╔══

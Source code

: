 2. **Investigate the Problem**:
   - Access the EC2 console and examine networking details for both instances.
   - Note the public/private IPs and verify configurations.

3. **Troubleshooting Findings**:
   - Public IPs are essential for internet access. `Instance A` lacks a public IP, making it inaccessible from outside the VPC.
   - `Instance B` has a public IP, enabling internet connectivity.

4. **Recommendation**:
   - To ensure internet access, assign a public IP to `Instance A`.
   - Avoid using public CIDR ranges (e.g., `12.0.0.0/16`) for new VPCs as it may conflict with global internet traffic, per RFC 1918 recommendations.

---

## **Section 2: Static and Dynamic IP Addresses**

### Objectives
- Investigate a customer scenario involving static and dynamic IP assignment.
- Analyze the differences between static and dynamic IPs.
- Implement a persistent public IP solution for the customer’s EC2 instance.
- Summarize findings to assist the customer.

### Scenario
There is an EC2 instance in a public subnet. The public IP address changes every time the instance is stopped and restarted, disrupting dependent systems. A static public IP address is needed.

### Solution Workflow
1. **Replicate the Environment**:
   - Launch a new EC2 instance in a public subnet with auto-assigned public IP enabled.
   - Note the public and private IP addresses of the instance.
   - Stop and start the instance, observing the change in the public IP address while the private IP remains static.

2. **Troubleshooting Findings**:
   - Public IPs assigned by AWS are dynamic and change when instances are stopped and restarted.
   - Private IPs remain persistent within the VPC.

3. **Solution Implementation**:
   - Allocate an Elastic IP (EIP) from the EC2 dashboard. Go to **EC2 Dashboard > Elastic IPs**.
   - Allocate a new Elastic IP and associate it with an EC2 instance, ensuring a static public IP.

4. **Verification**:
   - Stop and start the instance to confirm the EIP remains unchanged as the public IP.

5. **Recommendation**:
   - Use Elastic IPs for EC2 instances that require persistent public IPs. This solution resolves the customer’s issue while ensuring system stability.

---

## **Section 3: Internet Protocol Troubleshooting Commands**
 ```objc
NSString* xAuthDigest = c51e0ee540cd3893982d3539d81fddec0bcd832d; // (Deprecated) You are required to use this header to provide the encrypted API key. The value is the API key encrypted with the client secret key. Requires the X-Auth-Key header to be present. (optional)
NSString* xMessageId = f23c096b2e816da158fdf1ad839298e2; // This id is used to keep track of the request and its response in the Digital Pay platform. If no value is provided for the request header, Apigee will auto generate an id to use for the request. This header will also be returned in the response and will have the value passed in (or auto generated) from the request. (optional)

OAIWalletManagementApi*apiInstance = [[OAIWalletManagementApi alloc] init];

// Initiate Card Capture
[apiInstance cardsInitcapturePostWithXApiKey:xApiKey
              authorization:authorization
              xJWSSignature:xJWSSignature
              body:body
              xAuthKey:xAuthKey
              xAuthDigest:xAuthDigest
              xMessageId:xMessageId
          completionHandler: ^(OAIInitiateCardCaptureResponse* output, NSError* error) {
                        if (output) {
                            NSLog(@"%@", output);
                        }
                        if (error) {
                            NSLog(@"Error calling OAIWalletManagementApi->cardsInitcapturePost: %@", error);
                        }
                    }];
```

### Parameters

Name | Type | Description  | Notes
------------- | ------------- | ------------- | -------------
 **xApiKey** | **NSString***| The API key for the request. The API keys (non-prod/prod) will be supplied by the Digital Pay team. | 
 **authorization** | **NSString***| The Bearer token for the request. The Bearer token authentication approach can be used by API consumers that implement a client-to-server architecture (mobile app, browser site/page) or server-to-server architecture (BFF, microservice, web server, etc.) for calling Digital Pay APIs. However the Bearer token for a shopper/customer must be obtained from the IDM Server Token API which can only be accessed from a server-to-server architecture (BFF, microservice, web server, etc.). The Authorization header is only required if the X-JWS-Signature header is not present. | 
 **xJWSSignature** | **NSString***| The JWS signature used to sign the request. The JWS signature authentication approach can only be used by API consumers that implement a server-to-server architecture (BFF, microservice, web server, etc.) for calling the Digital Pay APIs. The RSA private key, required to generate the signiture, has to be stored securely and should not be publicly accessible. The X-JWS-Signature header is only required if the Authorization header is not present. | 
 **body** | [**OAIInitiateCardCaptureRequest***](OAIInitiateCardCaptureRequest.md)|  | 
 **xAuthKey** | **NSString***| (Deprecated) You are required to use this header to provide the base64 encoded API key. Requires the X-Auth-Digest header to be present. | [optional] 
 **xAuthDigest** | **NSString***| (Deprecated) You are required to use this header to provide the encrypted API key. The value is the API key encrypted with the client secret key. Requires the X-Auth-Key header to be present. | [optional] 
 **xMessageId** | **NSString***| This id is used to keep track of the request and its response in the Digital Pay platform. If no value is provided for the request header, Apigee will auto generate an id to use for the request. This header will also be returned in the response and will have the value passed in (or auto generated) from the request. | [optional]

╚══

Requirement
Write all the data out again, exactly.

Task result
Source code

: 2. **Investigate the Problem**:
   - Access the EC2 console and examine networking details for both instances.
   - Note the public/private IPs and verify configurations.

3. **Troubleshooting Findings**:
   - Public IPs are essential for internet access. `Instance A` lacks a public IP, making it inaccessible from outside the VPC.
   - `Instance B` has a public IP, enabling internet connectivity.

4. **Recommendation**:
   - To ensure internet access, assign a public IP to `Instance A`.
   - Avoid using public CIDR ranges (e.g., `12.0.0.0/16`) for new VPCs as it may conflict with global internet traffic, per RFC 1918 recommendations.

---

## **Section 2: Static and Dynamic IP Addresses**

### Objectives
- Investigate a customer scenario involving static and dynamic IP assignment.
- Analyze the differences between static and dynamic IPs.
- Implement a persistent public IP solution for the customer’s EC2 instance.
- Summarize findings to assist the customer.

### Scenario
There is an EC2 instance in a public subnet. The public IP address changes every time the instance is stopped and restarted, disrupting dependent systems. A static public IP address is needed.

### Solution Workflow
1. **Replicate the Environment**:
   - Launch a new EC2 instance in a public subnet with auto-assigned public IP enabled.
   - Note the public and private IP addresses of the instance.
   - Stop and start the instance, observing the change in the public IP address while the private IP remains static.

2. **Troubleshooting Findings**:
   - Public IPs assigned by AWS are dynamic and change when instances are stopped and restarted.
   - Private IPs remain persistent within the VPC.

3. **Solution Implementation**:
   - Allocate an Elastic IP (EIP) from the EC2 dashboard. Go to **EC2 Dashboard > Elastic IPs**.
   - Allocate a new Elastic IP and associate it with an EC2 instance, ensuring a static public IP.

4. **Verification**:
   - Stop and start the instance to confirm the EIP remains unchanged as the public IP.

5. **Recommendation**:
   - Use Elastic IPs for EC2 instances that require persistent public IPs. This solution resolves the customer’s issue while ensuring system stability.

---

## **Section 3: Internet Protocol Troubleshooting Commands**
 ```objc
NSString* xAuthDigest = c51e0ee540cd3893982d3539d81fddec0bcd832d; // (Deprecated) You are required to use this header to provide the encrypted API key. The value is the API key encrypted with the client secret key. Requires the X-Auth-Key header to be present. (optional)
NSString* xMessageId = f23c096b2e816da158fdf1ad839298e2; // This id is used to keep track of the request and its response in the Digital Pay platform. If no value is provided for the request header, Apigee will auto generate an id to use for the request. This header will also be returned in the response and will have the value passed in (or auto generated) from the request. (optional)

OAIWalletManagementApi*apiInstance = [[OAIWalletManagementApi alloc] init];

// Initiate Card Capture
[apiInstance cardsInitcapturePostWithXApiKey:xApiKey
              authorization:authorization
              xJWSSignature:xJWSSignature
              body:body
              xAuthKey:xAuthKey
              xAuthDigest:xAuthDigest
              xMessageId:xMessageId
          completionHandler: ^(OAIInitiateCardCaptureResponse* output, NSError* error) {
                        if (output) {
                            NSLog(@"%@", output);
                        }
                        if (error) {
                            NSLog(@"Error calling OAIWalletManagementApi->cardsInitcapturePost: %@", error);
                        }
                    }];
```

### Parameters

Name | Type | Description  | Notes
------------- | ------------- | ------------- | -------------
 **xApiKey** | **NSString***| The API key for the request. The API keys (non-prod/prod) will be supplied by the Digital Pay team. | 
 **authorization** | **NSString***| The Bearer token for the request. The Bearer token authentication approach can be used by API consumers that implement a client-to-server architecture (mobile app, browser site/page) or server-to-server architecture (BFF, microservice, web server, etc.) for calling Digital Pay APIs. However the Bearer token for a shopper/customer must be obtained from the IDM Server Token API which can only be accessed from a server-to-server architecture (BFF, microservice, web server, etc.). The Authorization header is only required if the X-JWS-Signature header is not present. | 
 **xJWSSignature** | **NSString***| The JWS signature used to sign the request. The JWS signature authentication approach can only be used by API consumers that implement a server-to-server architecture (BFF, microservice, web server, etc.) for calling the Digital Pay APIs. The RSA private key, required to generate the signiture, has to be stored securely and should not be publicly accessible. The X-JWS-Signature header is only required if the Authorization header is not present. | 
 **body** | [**OAIInitiateCardCaptureRequest***](OAIInitiateCardCaptureRequest.md)|  | 
 **xAuthKey** | **NSString***| (Deprecated) You are required to use this header to provide the base64 encoded API key. Requires the X-Auth-Digest header to be present. | [optional] 
 **xAuthDigest** | **NSString***| (Deprecated) You are required to use this header to provide the encrypted API key. The value is the API key encrypted with the client secret key. Requires the X-Auth-Key header to be present. | [optional] 
 **xMessageId** | **NSString***| This id is used to keep track of the request and its response in the Digital Pay platform. If no value is provided for the request header, Apigee will auto generate an id to use for the request. This header will also be returned in the response and will have the value passed in (or auto generated) from the request. | [optional]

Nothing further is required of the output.